딥러닝 _ 성능 100%의 정확도 이미지 분류모델 만들기

728x90

주제 : 이미지를 100%의 정확도로 구분하는 모델 만들기

**추가----------------------------------

혹시 블로그에 사용한 이미지데이터가 필요하신 분은 아래 댓글이나 이메일 보내주시면 그냥 보내드립니다~

질문은 메일보다 댓글로 적어주세요!!

연락주실 때 블로그 아래 하트모양 공감 꼭 눌러주세요

(혹시 메일이 안오면 공감 눌렀는지 확인하세요!!)

전부 했는데도 안오면 아래 메일로 데이터 요청해주시면 좀 더 빠른 답장 드릴게요

E-mail : rnjswodn2443@naver.com

-----------------------------------------

데이터

총 이미지 : 13798개
라벨 : 8개
- person(1972개)
- airplane(1454개)
- car(1936개)
- dog(1404개)
- cat(1770개)
- flower(1686개)
- fruit(2000개)
- motorbike(1576개)

데이터 구조

imagedata

└ person

└ airplane

└ car

└ dog

└ cat

└ flower

└ fruit

└ motorbike

목표

분류 모델 성능 : 100 % 달성

작업 순서

데이터 불러오기
이미지 전처리
베이스라인 모델 설정
모델 튜닝 후 성능 높이기
- 데이터 증강
- 전이 학습
모델 성능 확인
결론

import os.path
import cv2
import numpy as np
import pandas as pd
import matplotlib.pyplot as plt
import tensorflow as tf
import seaborn as sns

from pathlib import Path
from tqdm import tqdm
from time import perf_counter

from sklearn.model_selection import train_test_split
from sklearn.metrics import classification_report,accuracy_score
from IPython.display import Markdown, display

데이터 불러오기(드라이브 마운트)

from google.colab import drive
drive.mount('/content/drive')

이미지 경로를 데이터 프레임 형태로 만드는 함수

dir_ = Path('/content/drive/MyDrive/Colab Notebooks/Data_analysis_Project/03_딥러닝_이미지분류/imagedata')
filepaths = list(dir_.glob(r'**/*.jpg'))
def proc_img(filepath):
    """
   		이미지데이터의 경로와 label데이터로 데이터프레임 만들기 
    """

    labels = [str(filepath[i]).split("/")[-2] \
              for i in range(len(filepath))]

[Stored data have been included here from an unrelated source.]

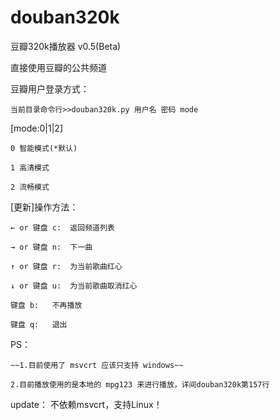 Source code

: douban320k
==========

豆瓣320k播放器 v0.5(Beta)

直接使用豆瓣的公共频道

豆瓣用户登录方式：

	
	当前目录命令行>>douban320k.py 用户名 密码 mode
	
[mode:0|1|2]
	
	0 智能模式(*默认)
	
	1 高清模式
	
	2 流畅模式

[更新]操作方法：

	← or 键盘 c:	返回频道列表
	
	→ or 键盘 n:	下一曲
	
	↑ or 键盘 r:	为当前歌曲红心
	
	↓ or 键盘 u:	为当前歌曲取消红心
	
	键盘 b:	不再播放
	
	键盘 q:	退出

PS：

	~~1.目前使用了 msvcrt 应该只支持 windows~~
	
	2.目前播放使用的是本地的 mpg123 来进行播放，详间douban320k第157行
update：
	不依赖msvcrt，支持Linux！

    filepath = pd.Series(filepath, name='Filepath').astype(str)
    labels = pd.Series(labels, name='Label')

    # 경로와 라벨 concatenate
    df = pd.concat([filepath, labels], axis=1)

    # index 재설정
    df = df.sample(frac=1,random_state=0).reset_index(drop = True)
    
    return df

df = proc_img(filepaths)
df.head(5)

print(f'Number of pictures: {df.shape[0]}\n')
print(f'Number of different labels: {len(df.Label.unique())}\n')
print(f'Labels: {df.Label.unique()}')

Number of pictures: 13798

Number of different labels: 8

Labels: ['person' 'airplane' 'car' 'dog' 'cat' 'flower' 'fruit' 'motorbike']

이미지 데이터 확인

# 데이터 확인
fig, axes = plt.subplots(nrows=4, ncols=10, figsize=(15, 7),
                        subplot_kw={'xticks': [], 'yticks': []})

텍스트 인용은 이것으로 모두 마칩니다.